→ **WORK TASK**: The response should be a faithful copy of every record, with nothing left out.

→ **DATA**:
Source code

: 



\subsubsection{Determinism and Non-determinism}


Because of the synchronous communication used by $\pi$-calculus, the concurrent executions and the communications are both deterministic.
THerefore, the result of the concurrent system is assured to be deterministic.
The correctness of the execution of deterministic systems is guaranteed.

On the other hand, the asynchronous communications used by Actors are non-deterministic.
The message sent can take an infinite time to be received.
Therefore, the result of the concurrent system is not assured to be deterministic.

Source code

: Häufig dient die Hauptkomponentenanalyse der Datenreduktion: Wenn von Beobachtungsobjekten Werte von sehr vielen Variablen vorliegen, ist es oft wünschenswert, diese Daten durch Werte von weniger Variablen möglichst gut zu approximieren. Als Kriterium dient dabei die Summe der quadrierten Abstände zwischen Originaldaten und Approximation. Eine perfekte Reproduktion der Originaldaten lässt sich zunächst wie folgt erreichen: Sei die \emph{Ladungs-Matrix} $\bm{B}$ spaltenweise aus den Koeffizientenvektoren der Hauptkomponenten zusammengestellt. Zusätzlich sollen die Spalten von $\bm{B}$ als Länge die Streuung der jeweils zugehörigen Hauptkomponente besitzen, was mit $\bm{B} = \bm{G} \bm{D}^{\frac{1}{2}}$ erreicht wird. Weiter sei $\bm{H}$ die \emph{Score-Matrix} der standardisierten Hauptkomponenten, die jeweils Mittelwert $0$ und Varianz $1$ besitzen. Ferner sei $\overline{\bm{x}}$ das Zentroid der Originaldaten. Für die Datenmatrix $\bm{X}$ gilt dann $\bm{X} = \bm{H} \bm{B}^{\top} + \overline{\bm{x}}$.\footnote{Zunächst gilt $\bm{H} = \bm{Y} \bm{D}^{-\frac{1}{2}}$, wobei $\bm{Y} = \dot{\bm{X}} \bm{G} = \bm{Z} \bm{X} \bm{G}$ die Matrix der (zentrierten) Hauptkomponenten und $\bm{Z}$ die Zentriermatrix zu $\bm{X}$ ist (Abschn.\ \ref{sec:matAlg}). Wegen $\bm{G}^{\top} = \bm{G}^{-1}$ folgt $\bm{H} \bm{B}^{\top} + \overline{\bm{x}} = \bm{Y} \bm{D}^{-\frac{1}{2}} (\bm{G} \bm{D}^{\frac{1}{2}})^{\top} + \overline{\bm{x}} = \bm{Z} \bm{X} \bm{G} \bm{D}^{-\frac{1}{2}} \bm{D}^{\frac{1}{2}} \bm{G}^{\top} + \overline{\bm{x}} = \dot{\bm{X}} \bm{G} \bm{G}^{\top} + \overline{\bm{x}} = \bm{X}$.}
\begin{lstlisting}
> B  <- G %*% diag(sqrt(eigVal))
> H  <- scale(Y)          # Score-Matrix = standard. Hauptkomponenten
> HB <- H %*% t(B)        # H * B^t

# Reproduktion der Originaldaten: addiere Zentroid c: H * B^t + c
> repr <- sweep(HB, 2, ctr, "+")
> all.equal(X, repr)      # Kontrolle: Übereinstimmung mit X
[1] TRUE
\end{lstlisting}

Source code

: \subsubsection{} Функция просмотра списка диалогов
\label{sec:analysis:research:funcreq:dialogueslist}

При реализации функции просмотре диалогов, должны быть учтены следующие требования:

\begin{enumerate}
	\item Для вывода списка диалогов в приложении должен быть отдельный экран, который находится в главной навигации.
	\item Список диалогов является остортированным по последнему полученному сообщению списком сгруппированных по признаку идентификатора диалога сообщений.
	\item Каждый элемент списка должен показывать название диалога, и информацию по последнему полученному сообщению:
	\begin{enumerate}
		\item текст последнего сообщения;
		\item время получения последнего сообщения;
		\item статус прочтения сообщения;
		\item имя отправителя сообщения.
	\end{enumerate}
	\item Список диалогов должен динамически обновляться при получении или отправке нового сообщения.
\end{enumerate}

→ **RESULT OF THE EXERCISE**:
Source code

: 



\subsubsection{Determinism and Non-determinism}


Because of the synchronous communication used by $\pi$-calculus, the concurrent executions and the communications are both deterministic.
THerefore, the result of the concurrent system is assured to be deterministic.
The correctness of the execution of deterministic systems is guaranteed.

On the other hand, the asynchronous communications used by Actors are non-deterministic.
The message sent can take an infinite time to be received.
Therefore, the result of the concurrent system is not assured to be deterministic.

Source code

: Häufig dient die Hauptkomponentenanalyse der Datenreduktion: Wenn von Beobachtungsobjekten Werte von sehr vielen Variablen vorliegen, ist es oft wünschenswert, diese Daten durch Werte von weniger Variablen möglichst gut zu approximieren. Als Kriterium dient dabei die Summe der quadrierten Abstände zwischen Originaldaten und Approximation. Eine perfekte Reproduktion der Originaldaten lässt sich zunächst wie folgt erreichen: Sei die \emph{Ladungs-Matrix} $\bm{B}$ spaltenweise aus den Koeffizientenvektoren der Hauptkomponenten zusammengestellt. Zusätzlich sollen die Spalten von $\bm{B}$ als Länge die Streuung der jeweils zugehörigen Hauptkomponente besitzen, was mit $\bm{B} = \bm{G} \bm{D}^{\frac{1}{2}}$ erreicht wird. Weiter sei $\bm{H}$ die \emph{Score-Matrix} der standardisierten Hauptkomponenten, die jeweils Mittelwert $0$ und Varianz $1$ besitzen. Ferner sei $\overline{\bm{x}}$ das Zentroid der Originaldaten. Für die Datenmatrix $\bm{X}$ gilt dann $\bm{X} = \bm{H} \bm{B}^{\top} + \overline{\bm{x}}$.\footnote{Zunächst gilt $\bm{H} = \bm{Y} \bm{D}^{-\frac{1}{2}}$, wobei $\bm{Y} = \dot{\bm{X}} \bm{G} = \bm{Z} \bm{X} \bm{G}$ die Matrix der (zentrierten) Hauptkomponenten und $\bm{Z}$ die Zentriermatrix zu $\bm{X}$ ist (Abschn.\ \ref{sec:matAlg}). Wegen $\bm{G}^{\top} = \bm{G}^{-1}$ folgt $\bm{H} \bm{B}^{\top} + \overline{\bm{x}} = \bm{Y} \bm{D}^{-\frac{1}{2}} (\bm{G} \bm{D}^{\frac{1}{2}})^{\top} + \overline{\bm{x}} = \bm{Z} \bm{X} \bm{G} \bm{D}^{-\frac{1}{2}} \bm{D}^{\frac{1}{2}} \bm{G}^{\top} + \overline{\bm{x}} = \dot{\bm{X}} \bm{G} \bm{G}^{\top} + \overline{\bm{x}} = \bm{X}$.}
\begin{lstlisting}
> B  <- G %*% diag(sqrt(eigVal))
> H  <- scale(Y)          # Score-Matrix = standard. Hauptkomponenten
> HB <- H %*% t(B)        # H * B^t

# Reproduktion der Originaldaten: addiere Zentroid c: H * B^t + c
> repr <- sweep(HB, 2, ctr, "+")
> all.equal(X, repr)      # Kontrolle: Übereinstimmung mit X
[1] TRUE
\end{lstlisting}

Source code

: \subsubsection{} Функция просмотра списка диалогов
\label{sec:analysis:research:funcreq:dialogueslist}

При реализации функции просмотре диалогов, должны быть учтены следующие требования:

\begin{enumerate}
	\item Для вывода списка диалогов в приложении должен быть отдельный экран, который находится в главной навигации.
	\item Список диалогов является остортированным по последнему полученному сообщению списком сгруппированных по признаку идентификатора диалога сообщений.
	\item Каждый элемент списка должен показывать название диалога, и информацию по последнему полученному сообщению:
	\begin{enumerate}
		\item текст последнего сообщения;
		\item время получения последнего сообщения;
		\item статус прочтения сообщения;
		\item имя отправителя сообщения.
	\end{enumerate}
	\item Список диалогов должен динамически обновляться при получении или отправке нового сообщения.
\end{enumerate}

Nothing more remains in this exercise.